Machine name cmsvobox.lcg.cscs.ch

Firewall requirements

port open to reason
80/tcp * access to our custom PhEDEx monitoring pages
3128/tcp worker nodes access from WNs to FroNtier squid proxy
3401/udp 128.142.202.212, 128.142.137.39, 131.225.209.5 central SNMP monitoring of FroNtier service
1975/tcp * gsissh access for team members



access to mounted PNFS required

The CMS site contacts need access to the mounted PNFS area in order to check the completeness of data sets on the SE. Also, a part of our local monitoring (cron job at /etc/cron.d/cms-se-spacecounter) requires that PNFS is mounted.

Regular Maintenance work

Renew myproxy certificates (once per month)

Renew the myproxy certificates for authentication versus our local SE and the FTS service as described below in the PhEDEx authentication/authorization section.

Copy in new phedex user certificate (once a year)

The phedex user certificate is identical to the host certificate of the machine (cmsvobox.lcg.cscs.ch) The certificate is under the control of the cfengine system, so you need to replace it there, or it will be overwritten again by cfengine (ask the local admins for oing this task).

Emergency measures

in case of SE breakdown

You should stop all PhEDEx services. For a prolonged stop, a notification about the condition should be sent to the PhEDEx mailing list hn-cms-phedex@cern.ch identifying our node name T2_CH_CSCS together with an estimate about the estimated downtime.

Services

Our CMS VObox runs these services

  • PhEDEx data management service
  • FroNtier data base caching service (a squid proxy)
  • Web Server for displaying monitoring information

PhEDEx

Service startup, stop and status

Note that PhEDEx is run by the phedex user! I wrote some custom init scripts which make these steps simpler than in the original.

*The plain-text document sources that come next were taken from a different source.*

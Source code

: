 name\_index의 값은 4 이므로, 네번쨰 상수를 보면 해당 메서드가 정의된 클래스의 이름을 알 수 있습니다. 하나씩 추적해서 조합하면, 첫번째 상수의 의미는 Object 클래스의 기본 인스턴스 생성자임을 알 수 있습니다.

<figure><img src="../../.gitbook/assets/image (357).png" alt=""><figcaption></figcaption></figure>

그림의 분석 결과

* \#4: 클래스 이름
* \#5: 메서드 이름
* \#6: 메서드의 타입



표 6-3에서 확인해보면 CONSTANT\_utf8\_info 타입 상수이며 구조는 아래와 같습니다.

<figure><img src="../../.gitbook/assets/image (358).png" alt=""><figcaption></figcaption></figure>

We run multiple instances of PhEDEx. One is for Production transfers, and one or more others are for load tests and development. Currently, these instances are active:

Debug Prod

  • startup scripts at /home/phedex/init.d/phedex_[instance] (start|status|stop). The init script will check for a valid service certificate before startup! Example:
    /home/phedex/init.d/phedex_Prod start /home/phedex/init.d/phedex_Debug start 
  • also check status via the central web site http://cmsdoc.cern.ch/cms/aprom/phedex/prod/Components::Status?view=global
  • make sure that the there is still a valid proxy available to PhEDEx:
    voms-proxy-info -all -file /home/phedex/gridcert/proxy.cert
    If not, a CMS site admin must renew it.

Installation

For instructions refer to the central Twiki documentation (old information can be found in the PhEDEx CVS Repository). The new installations all are apt/rpm based. Up to date instructions for every update are always published on the !PhEDEx CMS hypernews forums (search for Update to phedex).

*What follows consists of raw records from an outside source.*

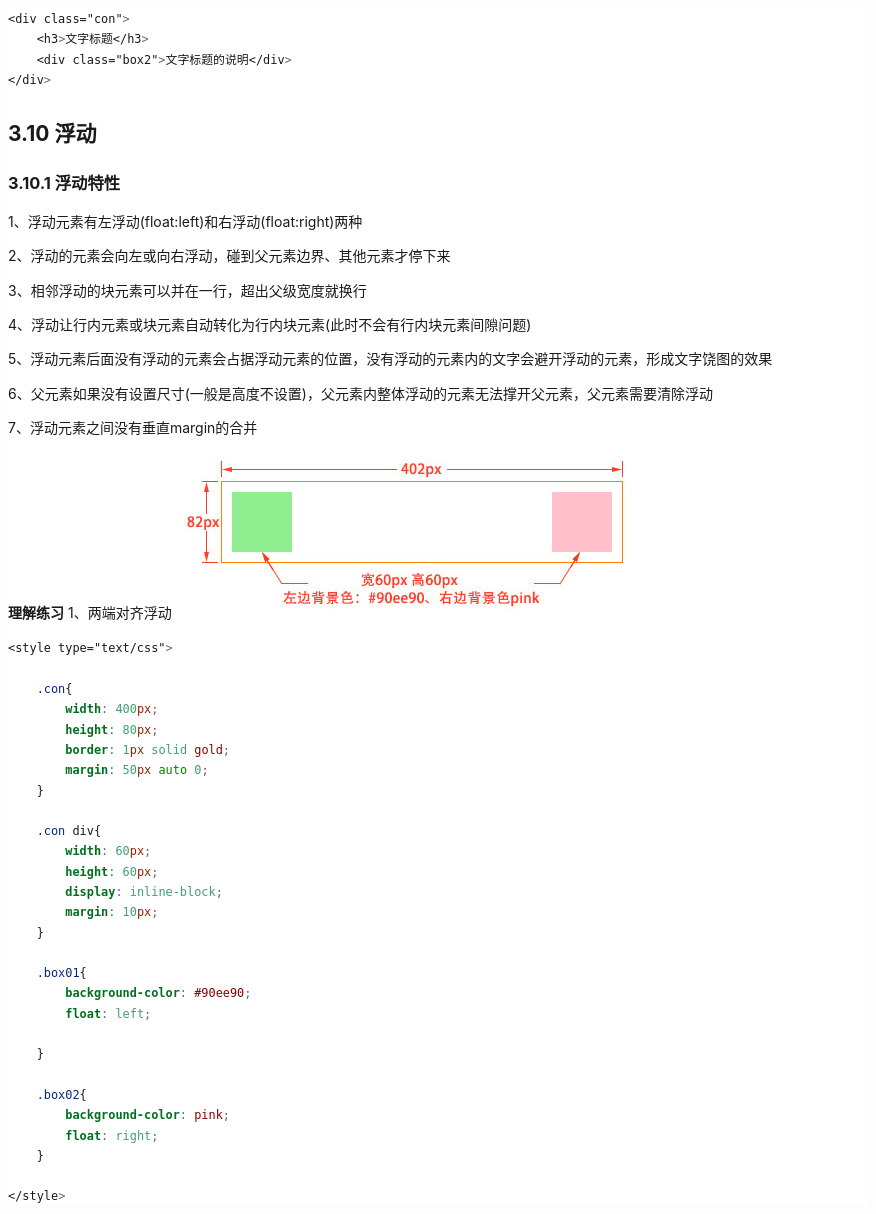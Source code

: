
 ```css
<div class="con">
    <h3>文字标题</h3>
    <div class="box2">文字标题的说明</div>
</div>
```


## 3.10 浮动

### 3.10.1 **浮动特性** 

1、浮动元素有左浮动(float:left)和右浮动(float:right)两种 

2、浮动的元素会向左或向右浮动，碰到父元素边界、其他元素才停下来

3、相邻浮动的块元素可以并在一行，超出父级宽度就换行

4、浮动让行内元素或块元素自动转化为行内块元素(此时不会有行内块元素间隙问题)

5、浮动元素后面没有浮动的元素会占据浮动元素的位置，没有浮动的元素内的文字会避开浮动的元素，形成文字饶图的效果

6、父元素如果没有设置尺寸(一般是高度不设置)，父元素内整体浮动的元素无法撑开父元素，父元素需要清除浮动

7、浮动元素之间没有垂直margin的合并

 **理解练习** 
1、两端对齐浮动
![课堂练习示例图片](/qianduan_images/011.jpg)

```css
<style type="text/css">

    .con{
        width: 400px;
        height: 80px;
        border: 1px solid gold;
        margin: 50px auto 0;
    }

    .con div{
        width: 60px;
        height: 60px;
        display: inline-block;
        margin: 10px;
    }

    .box01{
        background-color: #90ee90;
        float: left;

    }

    .box02{
        background-color: pink;
        float: right;
    }

</style>
```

Missing RPMs for the slc5_amd64_gcc434 installation of version 3_3_1 that I had to add:

  • tk.x86_64
  • compat-libstdc++-33.x86_64
  • mesa-libGLU.x86_64

Configuration

The PhEDEx configuration can be found in ~phedex/config:

  • DBParam.CSCS: Passwords needed for accessing the central data base. These we receive encrypted from cms-phedex-admins@cern.ch. The file contains one section for every PhEDEx instance (Prod, Dev, ...)
  • SITECONF/T2_CH_CSCS/PhEDEx/Config*: Configuration definitions for the PhEDEx instances (including load tests)
  • SITECONF/T2_CH_CSCS/PhEDEx/storage.xml: defines the trivial file catalog mappings
  • SITECONF/T2_CH_CSCS/PhEDEx/FileDownload*: site specific scripts called by the download agent
  • SITECONF/T2_CH_CSCS/PhEDEx/fts.map: mapping of SRM endpoints to FTS servers (q.v. CERN Twiki)
The SITECONF area is checked in to the central CMS CVS repository.

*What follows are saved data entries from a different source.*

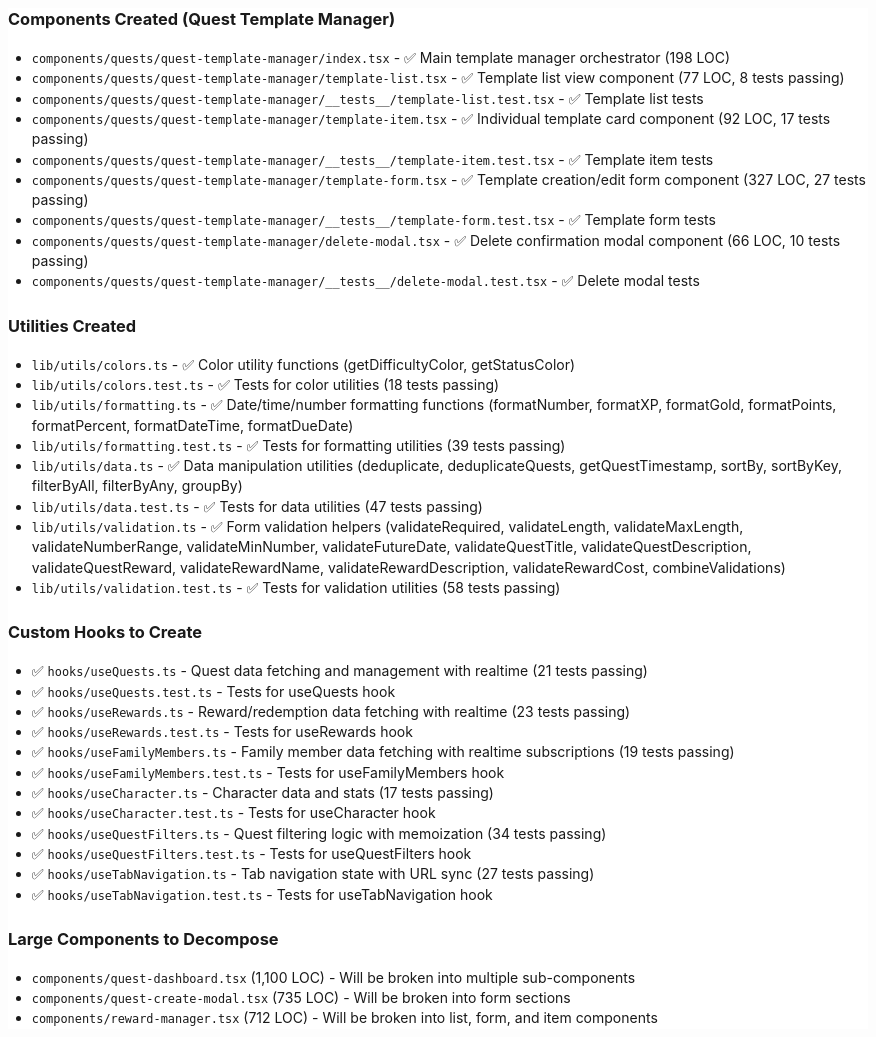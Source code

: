 ### Components Created (Quest Template Manager)
- `components/quests/quest-template-manager/index.tsx` - ✅ Main template manager orchestrator (198 LOC)
- `components/quests/quest-template-manager/template-list.tsx` - ✅ Template list view component (77 LOC, 8 tests passing)
- `components/quests/quest-template-manager/__tests__/template-list.test.tsx` - ✅ Template list tests
- `components/quests/quest-template-manager/template-item.tsx` - ✅ Individual template card component (92 LOC, 17 tests passing)
- `components/quests/quest-template-manager/__tests__/template-item.test.tsx` - ✅ Template item tests
- `components/quests/quest-template-manager/template-form.tsx` - ✅ Template creation/edit form component (327 LOC, 27 tests passing)
- `components/quests/quest-template-manager/__tests__/template-form.test.tsx` - ✅ Template form tests
- `components/quests/quest-template-manager/delete-modal.tsx` - ✅ Delete confirmation modal component (66 LOC, 10 tests passing)
- `components/quests/quest-template-manager/__tests__/delete-modal.test.tsx` - ✅ Delete modal tests

### Utilities Created
- `lib/utils/colors.ts` - ✅ Color utility functions (getDifficultyColor, getStatusColor)
- `lib/utils/colors.test.ts` - ✅ Tests for color utilities (18 tests passing)
- `lib/utils/formatting.ts` - ✅ Date/time/number formatting functions (formatNumber, formatXP, formatGold, formatPoints, formatPercent, formatDateTime, formatDueDate)
- `lib/utils/formatting.test.ts` - ✅ Tests for formatting utilities (39 tests passing)
- `lib/utils/data.ts` - ✅ Data manipulation utilities (deduplicate, deduplicateQuests, getQuestTimestamp, sortBy, sortByKey, filterByAll, filterByAny, groupBy)
- `lib/utils/data.test.ts` - ✅ Tests for data utilities (47 tests passing)
- `lib/utils/validation.ts` - ✅ Form validation helpers (validateRequired, validateLength, validateMaxLength, validateNumberRange, validateMinNumber, validateFutureDate, validateQuestTitle, validateQuestDescription, validateQuestReward, validateRewardName, validateRewardDescription, validateRewardCost, combineValidations)
- `lib/utils/validation.test.ts` - ✅ Tests for validation utilities (58 tests passing)

### Custom Hooks to Create
- ✅ `hooks/useQuests.ts` - Quest data fetching and management with realtime (21 tests passing)
- ✅ `hooks/useQuests.test.ts` - Tests for useQuests hook
- ✅ `hooks/useRewards.ts` - Reward/redemption data fetching with realtime (23 tests passing)
- ✅ `hooks/useRewards.test.ts` - Tests for useRewards hook
- ✅ `hooks/useFamilyMembers.ts` - Family member data fetching with realtime subscriptions (19 tests passing)
- ✅ `hooks/useFamilyMembers.test.ts` - Tests for useFamilyMembers hook
- ✅ `hooks/useCharacter.ts` - Character data and stats (17 tests passing)
- ✅ `hooks/useCharacter.test.ts` - Tests for useCharacter hook
- ✅ `hooks/useQuestFilters.ts` - Quest filtering logic with memoization (34 tests passing)
- ✅ `hooks/useQuestFilters.test.ts` - Tests for useQuestFilters hook
- ✅ `hooks/useTabNavigation.ts` - Tab navigation state with URL sync (27 tests passing)
- ✅ `hooks/useTabNavigation.test.ts` - Tests for useTabNavigation hook

### Large Components to Decompose
- `components/quest-dashboard.tsx` (1,100 LOC) - Will be broken into multiple sub-components
- `components/quest-create-modal.tsx` (735 LOC) - Will be broken into form sections
- `components/reward-manager.tsx` (712 LOC) - Will be broken into list, form, and item components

There is a symbolic link /home/phedex/PHEDEX which points to the active PhEDEx distribution, so that the configuration files need not be changed with every update (though the link needs to be reset).

DB access

PhEDEx relies on a central Oracle data base at CERN. The passwords for accessing it are stored in DBParam.CSCS (q.v. configuration section above).

Authentication/Authorization

Useful Link: VOMS Proxy renewal for PhEDEx

for local SE access

The PhEDEx daemons require a valid grid proxy in /home/phedex/gridcert/proxy.cert to transfer files. This certificate is renewed through a cron job running myproxy-get-delegation and a special form of the voms-proxy-init command. The administrator needs to deposit an own long lived proxy on the myproxy server, which is used to continually renew the local certificate. The phedex user fetches the credentials from the myproxy server using his own service certificate (DN: phedex/cmsvobox.lcg.cscs.ch), which is stored as a typical user certificate in the ~phedex/.globus directory.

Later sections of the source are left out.